Wirtschaftsverbände sind wenig überraschend verärgert über die Prioritätensetzung der Koalition. „Die Stromsteuersenkung für alle Betriebe war nicht irgendwo angekündigt, sondern mehrfach und verbindlich schriftlich festgehalten – im Koalitionsvertrag, in Beschlüssen des vorherigen Koalitionsausschusses und im sogenannten Entlastungspaket der Bundesregierung“, sagte Jörg Dittrich, Präsident des Zentralverbandes des Deutschen Handwerks (ZDH). Handwerksbetriebe hätten auf diese Zusage vertraut. „Wenn zentrale, mehrfach zugesagte Entlastungen nicht kommen, während gleichzeitig teure politische Projekte umgesetzt werden, gerät bei den Betrieben das Vertrauen in die Glaubwürdigkeit politischen Handelns insgesamt ins Wanken.“

„Für überflüssige Rentengeschenke gibt es genug Geld“

Ähnlich äußerte sich der Groß- und Außenhandelsverband BGA. „Das Ergebnis des gestrigen Koalitionsausschusses ist ernüchternd: Für überflüssige Rentengeschenke gibt es genug Geld. Für die signifikante Verbesserung der wirtschaftlichen Rahmenbedingungen bleibt zu wenig übrig“, kommentierte Präsident Dirk Jandura. „Dass es in der längsten Wirtschaftskrise der Nachkriegsgeschichte immer noch nicht möglich ist, die Stromsteuer für alle Unternehmen abzusenken, ist enttäuschend.“

In dem Abschlusspapier des Koalitionsausschusses heben Union und SPD die bereits zuvor beschlossenen Erleichterungen für die Wirtschaft hervor. Die Gasspeicherumlage soll statt von den Gaskunden künftig aus dem Klima- und Transformationsfonds gezahlt werden, Kostenpunkt: 3,4 Milliarden Euro. Zudem ist ein Zuschuss zu den Netzentgelten auf den Strompreis geplant, rund 6,5 Milliarden Euro jährlich von 2026 an. Auch die Verlängerung der bereits zu Ampelzeiten eingeführten Senkung der Stromsteuer für das produzierende Gewerbe schreibt sich die schwarz-rote Koalition auf die Fahnen. Insgesamt summierten sich die Erleichterung so auf zehn Milliarden Euro im Jahr, heißt es in dem Papier.

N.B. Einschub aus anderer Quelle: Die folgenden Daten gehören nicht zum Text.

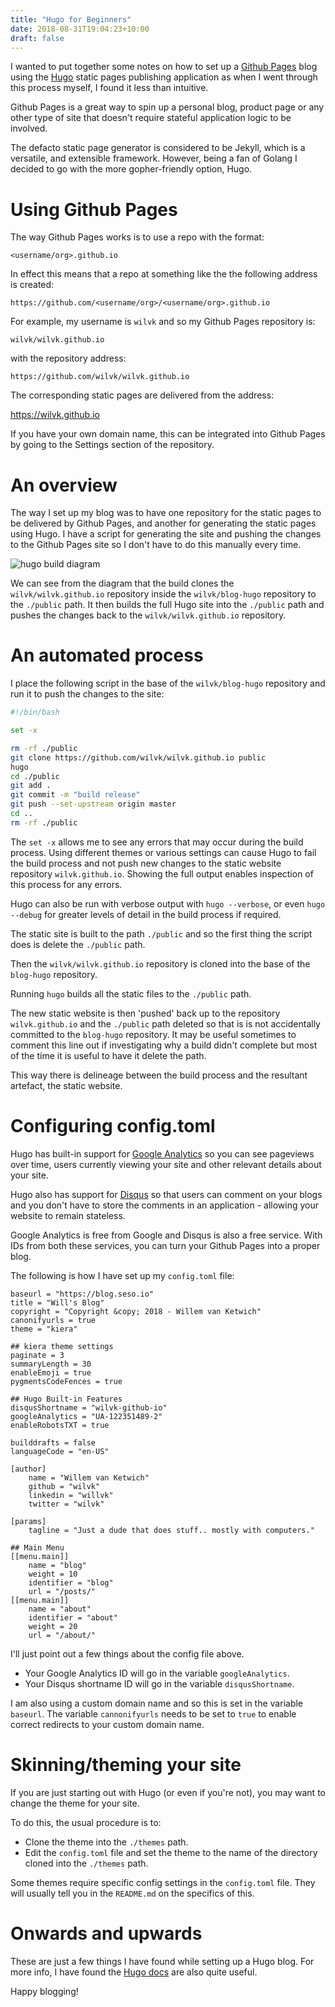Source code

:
```yaml
---
title: "Hugo for Beginners"
date: 2018-08-31T19:04:23+10:00
draft: false
---
```


I wanted to put together some notes on how to set up a [Github Pages](https://pages.github.com/) blog using the [Hugo](https://gohugo.io/) static pages publishing application as when I went through this process myself, I found it less than intuitive.

Github Pages is a great way to spin up a personal blog, product page or any other type of site that doesn't require stateful application logic to be involved.

The defacto static page generator is considered to be Jekyll, which is a versatile, and extensible framework. However, being a fan of Golang I decided to go with the more gopher-friendly option, Hugo.

# Using Github Pages

The way Github Pages works is to use a repo with the format:

`<username/org>.github.io`

In effect this means that a repo at something like the the following address is created:

`https://github.com/<username/org>/<username/org>.github.io`

For example, my username is `wilvk` and so my Github Pages repository is:

`wilvk/wilvk.github.io`

with the repository address:

`https://github.com/wilvk/wilvk.github.io`

The corresponding static pages are delivered from the address:

https://wilvk.github.io

If you have your own domain name, this can be integrated into Github Pages by going to the Settings section of the repository.

# An overview

The way I set up my blog was to have one repository for the static pages to be delivered by Github Pages, and another for generating the static pages using Hugo. I have a script for generating the site and pushing the changes to the Github Pages site so I don't have to do this manually every time.


![hugo build diagram](https://blog.seso.io/img/hugo_blog.svg)


We can see from the diagram that the build clones the `wilvk/wilvk.github.io` repository inside the `wilvk/blog-hugo` repository to the `./public` path. It then builds the full Hugo site into the `./public` path and pushes the changes back to the `wilvk/wilvk.github.io` repository.

# An automated process

I place the following script in the base of the `wilvk/blog-hugo` repository and run it to push the changes to the site:

```bash
#!/bin/bash

set -x

rm -rf ./public
git clone https://github.com/wilvk/wilvk.github.io public
hugo
cd ./public
git add .
git commit -m "build release"
git push --set-upstream origin master
cd ..
rm -rf ./public
```

The `set -x` allows me to see any errors that may occur during the build process. Using different themes or various settings can cause Hugo to fail the build process and not push new changes to the static website repository `wilvk.github.io`. Showing the full output enables inspection of this process for any errors.

Hugo can also be run with verbose output with `hugo --verbose`, or even `hugo --debug` for greater levels of detail in the build process if required.

The static site is built to the path `./public` and so the first thing the script does is delete the `./public` path.

Then the `wilvk/wilvk.github.io` repository is cloned into the base of the `blog-hugo` repository.

Running `hugo` builds all the static files to the `./public` path.

The new static website is then 'pushed' back up to the repository `wilvk.github.io` and the `./public` path deleted so that is is not accidentally committed to the `blog-hugo` repository. It may be useful sometimes to comment this line out if investigating why a build didn't complete but most of the time it is useful to have it delete the path.

This way there is delineage between the build process and the resultant artefact, the static website.

# Configuring config.toml

Hugo has built-in support for [Google Analytics](https://analytics.google.com/analytics/web/#/) so you can see pageviews over time, users currently viewing your site and other relevant details about your site.

Hugo also has support for [Disqus](https://disqus.com/) so that users can comment on your blogs and you don't have to store the comments in an application - allowing your website to remain stateless.

Google Analytics is free from Google and Disqus is also a free service. With IDs from both these services, you can turn your Github Pages into a proper blog.

The following is how I have set up my `config.toml` file:

```
baseurl = "https://blog.seso.io"
title = "Will's Blog"
copyright = "Copyright &copy; 2018 - Willem van Ketwich"
canonifyurls = true
theme = "kiera"

## kiera theme settings
paginate = 3
summaryLength = 30
enableEmoji = true
pygmentsCodeFences = true

## Hugo Built-in Features
disqusShortname = "wilvk-github-io"
googleAnalytics = "UA-122351489-2"
enableRobotsTXT = true

builddrafts = false
languageCode = "en-US"

[author]
    name = "Willem van Ketwich"
    github = "wilvk"
    linkedin = "willvk"
    twitter = "wilvk"

[params]
    tagline = "Just a dude that does stuff.. mostly with computers."

## Main Menu
[[menu.main]]
    name = "blog"
    weight = 10
    identifier = "blog"
    url = "/posts/"
[[menu.main]]
    name = "about"
    identifier = "about"
    weight = 20
    url = "/about/"
```

I'll just point out a few things about the config file above. 

- Your Google Analytics ID will go in the variable `googleAnalytics`.
- Your Disqus shortname ID will go in the variable `disqusShortname`.

I am also using a custom domain name and so this is set in the variable `baseurl`. The variable `cannonifyurls` needs to be set to `true` to enable correct redirects to your custom domain name.

# Skinning/theming your site

If you are just starting out with Hugo (or even if you're not), you may want to change the theme for your site.

To do this, the usual procedure is to:

- Clone the theme into the `./themes` path.
- Edit the `config.toml` file and set the theme to the name of the directory cloned into the `./themes` path.

Some themes require specific config settings in the `config.toml` file. They will usually tell you in the `README.md` on the specifics of this.

# Onwards and upwards

These are just a few things I have found while setting up a Hugo blog. For more info, I have found the [Hugo docs](https://gohugo.io/getting-started/usage/) are also quite useful.

Happy blogging!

Die Koalitionäre betonen auch, dass nicht nur große Industriebetriebe profitierten, sondern auch Handwerksbetriebe wie Bäckereien und Fleischereien. Diese zählen zum produzierenden Gewerbe. „Aber viele stromintensive Handwerksbetriebe, wie Textilreiniger oder Kfz-Betriebe, gehören dem produzierenden Gewerbe nicht an und werden somit nicht entlastet“, heißt es aus dem Handwerksverband. „Trotz Stromintensität gehen diese Handwerksbetriebe leer aus.“ Der Satz in dem Abschlusspapier „Potentiell profitieren davon über 600.000 Unternehmen“ dürfte vielen in der Wirtschaft wie Hohn vorkommen. Insgesamt gibt es mehr als drei Millionen Unternehmen in Deutschland. „Ein überzeugendes Gesamtkonzept für die internationale und europäische Wettbewerbsfähigkeit fehlt weiterhin“, sagte BGA-Präsident Jandura.